1. Does the entire class template get instantiated at mark1?

2. If not does that mean this code will compile correctly and the member function Test::nothing() not be instantiated?

Answer 1

So as it turns out for the compiler I'm using (MS Visual C++), my supposition was correct that, for the code as presented in the question, the class template member instantiation would not take place at //mark1 but rather at //mark2 and Test<int>.nothing() would not be created by the compiler.

However, it seems I left out a critical part of the issue that I was experiencing. My actual class was a part of a virtual hierarchy, and according to the MSDN help library all virtual members are instantiated at object creation. So in the example above, if both member functions, i.e. operation() and nothing(), are virtual then at //mark2 the compiler would try to generate code for both functions and the validation of nothing() would fail.

http://msdn.microsoft.com/en-us/library/7y5ca42y.aspx

http://wi-fizzle.com/howtos/vc-stl/templates.htm#t9

Answer 2

Does the entire class template get instantiated at mark1?
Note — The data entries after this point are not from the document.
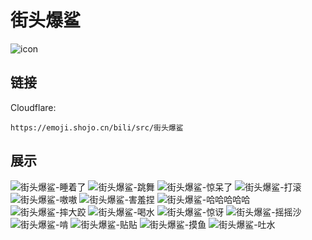 # 街头爆鲨
![icon](https://emoji.shojo.cn/bili/src/街头爆鲨/icon.png)
## 链接
Cloudflare:
```
https://emoji.shojo.cn/bili/src/街头爆鲨
```
## 展示
![街头爆鲨-睡着了](https://emoji.shojo.cn/bili/src/街头爆鲨/街头爆鲨-睡着了.png)
![街头爆鲨-跳舞](https://emoji.shojo.cn/bili/src/街头爆鲨/街头爆鲨-跳舞.png)
![街头爆鲨-惊呆了](https://emoji.shojo.cn/bili/src/街头爆鲨/街头爆鲨-惊呆了.png)
![街头爆鲨-打滚](https://emoji.shojo.cn/bili/src/街头爆鲨/街头爆鲨-打滚.png)
![街头爆鲨-嗷嗷](https://emoji.shojo.cn/bili/src/街头爆鲨/街头爆鲨-嗷嗷.png)
![街头爆鲨-害羞捏](https://emoji.shojo.cn/bili/src/街头爆鲨/街头爆鲨-害羞捏.png)
![街头爆鲨-哈哈哈哈哈](https://emoji.shojo.cn/bili/src/街头爆鲨/街头爆鲨-哈哈哈哈哈.png)
![街头爆鲨-摔大跤](https://emoji.shojo.cn/bili/src/街头爆鲨/街头爆鲨-摔大跤.png)
![街头爆鲨-喝水](https://emoji.shojo.cn/bili/src/街头爆鲨/街头爆鲨-喝水.png)
![街头爆鲨-惊讶](https://emoji.shojo.cn/bili/src/街头爆鲨/街头爆鲨-惊讶.png)
![街头爆鲨-摇摇沙](https://emoji.shojo.cn/bili/src/街头爆鲨/街头爆鲨-摇摇沙.png)
![街头爆鲨-啃](https://emoji.shojo.cn/bili/src/街头爆鲨/街头爆鲨-啃.png)
![街头爆鲨-贴贴](https://emoji.shojo.cn/bili/src/街头爆鲨/街头爆鲨-贴贴.png)
![街头爆鲨-摸鱼](https://emoji.shojo.cn/bili/src/街头爆鲨/街头爆鲨-摸鱼.png)
![街头爆鲨-吐水](https://emoji.shojo.cn/bili/src/街头爆鲨/街头爆鲨-吐水.png)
Yes. The class template is implicitly instantiated — only the class template, not all its members.

If not does that mean this code will compile correctly and the member function Test::nothing() not be instantiated?

The not doesn't imply that, rather if nothing() is not used, it is not instantited.

Answer 3

The full answer to this probably depends highly on what compiler you are using.
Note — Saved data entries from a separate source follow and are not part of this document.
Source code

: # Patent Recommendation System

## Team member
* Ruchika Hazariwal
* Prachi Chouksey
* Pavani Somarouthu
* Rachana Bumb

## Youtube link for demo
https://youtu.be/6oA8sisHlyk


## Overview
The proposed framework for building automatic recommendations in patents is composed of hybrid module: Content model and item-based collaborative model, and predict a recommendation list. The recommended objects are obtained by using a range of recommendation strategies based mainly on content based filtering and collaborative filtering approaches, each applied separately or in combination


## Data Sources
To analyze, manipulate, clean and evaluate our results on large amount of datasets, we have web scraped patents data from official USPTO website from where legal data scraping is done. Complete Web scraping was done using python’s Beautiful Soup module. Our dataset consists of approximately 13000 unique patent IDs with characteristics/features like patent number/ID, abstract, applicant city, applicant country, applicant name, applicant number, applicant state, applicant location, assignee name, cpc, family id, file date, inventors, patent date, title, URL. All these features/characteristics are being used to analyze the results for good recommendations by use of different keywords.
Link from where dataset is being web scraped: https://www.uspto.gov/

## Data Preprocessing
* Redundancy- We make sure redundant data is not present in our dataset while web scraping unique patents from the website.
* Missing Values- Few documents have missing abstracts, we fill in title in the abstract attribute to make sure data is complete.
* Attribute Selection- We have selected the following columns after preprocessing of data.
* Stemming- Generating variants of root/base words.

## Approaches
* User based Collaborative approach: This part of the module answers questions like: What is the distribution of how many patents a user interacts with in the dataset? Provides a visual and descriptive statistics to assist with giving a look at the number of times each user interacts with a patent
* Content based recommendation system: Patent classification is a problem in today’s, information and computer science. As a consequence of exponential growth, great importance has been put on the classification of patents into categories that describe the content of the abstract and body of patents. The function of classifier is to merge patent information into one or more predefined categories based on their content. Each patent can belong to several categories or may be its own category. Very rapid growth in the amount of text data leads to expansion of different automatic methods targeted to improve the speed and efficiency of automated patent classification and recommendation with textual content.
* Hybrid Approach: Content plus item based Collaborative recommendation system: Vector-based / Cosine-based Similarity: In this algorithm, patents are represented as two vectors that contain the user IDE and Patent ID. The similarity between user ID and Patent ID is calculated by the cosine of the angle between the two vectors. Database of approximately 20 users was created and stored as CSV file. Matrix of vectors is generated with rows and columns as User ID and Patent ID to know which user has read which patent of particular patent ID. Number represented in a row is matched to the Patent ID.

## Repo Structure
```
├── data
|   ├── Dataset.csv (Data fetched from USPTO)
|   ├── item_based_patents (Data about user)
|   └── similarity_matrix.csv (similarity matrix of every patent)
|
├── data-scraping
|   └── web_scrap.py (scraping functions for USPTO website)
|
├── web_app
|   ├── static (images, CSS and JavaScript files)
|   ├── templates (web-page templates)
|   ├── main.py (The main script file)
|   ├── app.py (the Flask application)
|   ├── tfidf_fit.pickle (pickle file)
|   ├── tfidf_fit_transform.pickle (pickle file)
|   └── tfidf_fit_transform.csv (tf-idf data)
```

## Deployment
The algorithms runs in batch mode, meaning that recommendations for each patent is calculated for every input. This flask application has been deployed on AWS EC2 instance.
At //mark1, the compiler will notice that at least portions of the Test<int> class need to instantiated. Whether or not it does it right then, or in a later phase, is up to the compiler designer.

At //mark2, Test<int>.operation() is obviously needed, it is either marked for later instantiation or created on the spot, again depending on what the compiler designers decided.

Since Test<int>.nothing() is never referenced, the compiler has the freedom to instantiate it or not. Some older compilers blindly instantiated the entire class, but I suspect the majority of modern compilers will only instantiate what they can prove to be necessary (or at least that they can't prove is not necessary). Again, though, where that happens within the compiler depends on the way the compiler designers built the compiler.